Anti-Flag have been explicitly political punks from their earliest days, so the political themes of their eighth album,
The Bright Lights of America, are entirely to be expected. What's different about this effort is not its topicality but its ambition and artistic reach: in some ways, it's the Pittsburgh band's equivalent to
Green Day's
American Idiot. Produced by, of all people,
Tony Visconti, one of the grand old men of British rock record production best known for his work with
David Bowie,
The Bright Lights of America is a crystal-clear, razor-sharp album that never falls into mere empty bombast.
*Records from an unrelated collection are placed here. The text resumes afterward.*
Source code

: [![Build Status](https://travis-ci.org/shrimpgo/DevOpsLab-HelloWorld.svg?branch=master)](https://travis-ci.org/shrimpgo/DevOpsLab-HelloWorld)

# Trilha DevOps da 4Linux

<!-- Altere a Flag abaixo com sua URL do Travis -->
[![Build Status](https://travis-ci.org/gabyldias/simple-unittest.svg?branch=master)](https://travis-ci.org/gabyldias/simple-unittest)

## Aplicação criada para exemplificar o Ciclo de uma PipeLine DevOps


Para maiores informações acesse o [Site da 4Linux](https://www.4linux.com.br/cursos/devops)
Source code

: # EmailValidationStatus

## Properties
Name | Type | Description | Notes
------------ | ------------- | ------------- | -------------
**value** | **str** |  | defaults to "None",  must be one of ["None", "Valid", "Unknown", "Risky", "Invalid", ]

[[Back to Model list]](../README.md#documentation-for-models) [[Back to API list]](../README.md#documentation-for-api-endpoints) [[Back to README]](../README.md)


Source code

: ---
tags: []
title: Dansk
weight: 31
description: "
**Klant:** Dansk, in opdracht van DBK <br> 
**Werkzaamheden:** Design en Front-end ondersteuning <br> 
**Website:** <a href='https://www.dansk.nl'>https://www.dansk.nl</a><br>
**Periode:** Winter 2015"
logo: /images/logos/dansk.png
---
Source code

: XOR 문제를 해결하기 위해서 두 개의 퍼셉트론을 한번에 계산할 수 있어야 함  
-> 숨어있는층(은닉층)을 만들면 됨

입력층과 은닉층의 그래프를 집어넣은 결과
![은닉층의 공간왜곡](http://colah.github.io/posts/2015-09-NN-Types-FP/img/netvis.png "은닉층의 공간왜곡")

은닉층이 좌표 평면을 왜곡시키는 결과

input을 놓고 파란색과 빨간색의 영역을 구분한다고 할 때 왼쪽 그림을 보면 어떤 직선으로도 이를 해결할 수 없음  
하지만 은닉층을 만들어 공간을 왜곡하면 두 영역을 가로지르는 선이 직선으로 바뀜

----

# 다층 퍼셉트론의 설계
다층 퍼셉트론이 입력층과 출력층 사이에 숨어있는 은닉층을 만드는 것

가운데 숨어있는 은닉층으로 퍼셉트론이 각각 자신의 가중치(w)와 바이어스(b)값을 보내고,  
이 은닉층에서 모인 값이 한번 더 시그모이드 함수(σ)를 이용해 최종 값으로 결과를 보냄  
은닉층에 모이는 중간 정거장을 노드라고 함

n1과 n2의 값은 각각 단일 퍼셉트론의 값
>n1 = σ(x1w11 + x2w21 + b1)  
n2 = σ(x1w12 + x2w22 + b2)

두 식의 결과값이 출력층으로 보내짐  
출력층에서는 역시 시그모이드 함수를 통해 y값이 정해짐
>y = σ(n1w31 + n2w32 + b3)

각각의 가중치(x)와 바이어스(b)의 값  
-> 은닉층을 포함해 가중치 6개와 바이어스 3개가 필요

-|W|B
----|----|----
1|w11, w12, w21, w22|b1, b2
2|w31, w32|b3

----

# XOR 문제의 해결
The sound of the album is its first surprise: the distortion, overdriven amps, and lo-fi haze one expects from this style of punk are entirely gone, and orchestral overdubs and even a children's choir make appearances throughout these 13 songs. The second surprise is how these aspects serve to enhance the band's musical sensibilities rather than obliterate them. A solid set of spunky, powerful punk tunes complete with fist-in-the-air choruses, anchored by the title track, which may well be the band's most immediately catchy tune ever,
The Bright Lights of America would sound like a complete sellout move were it not for how unflinchingly lead singer
Justin Sane's lyrics stick to the anti-consumerist and antiwar critiques that have been the band's lyrical lifeblood from the beginning. It's tough to consider a song like "The Modern Rome Burning" as an attempt to court the teenybopper set. The neat thing about
The Bright Lights of America, however, is that it sounds good enough that some of the
Good Charlotte crowd might end up hearing it anyway.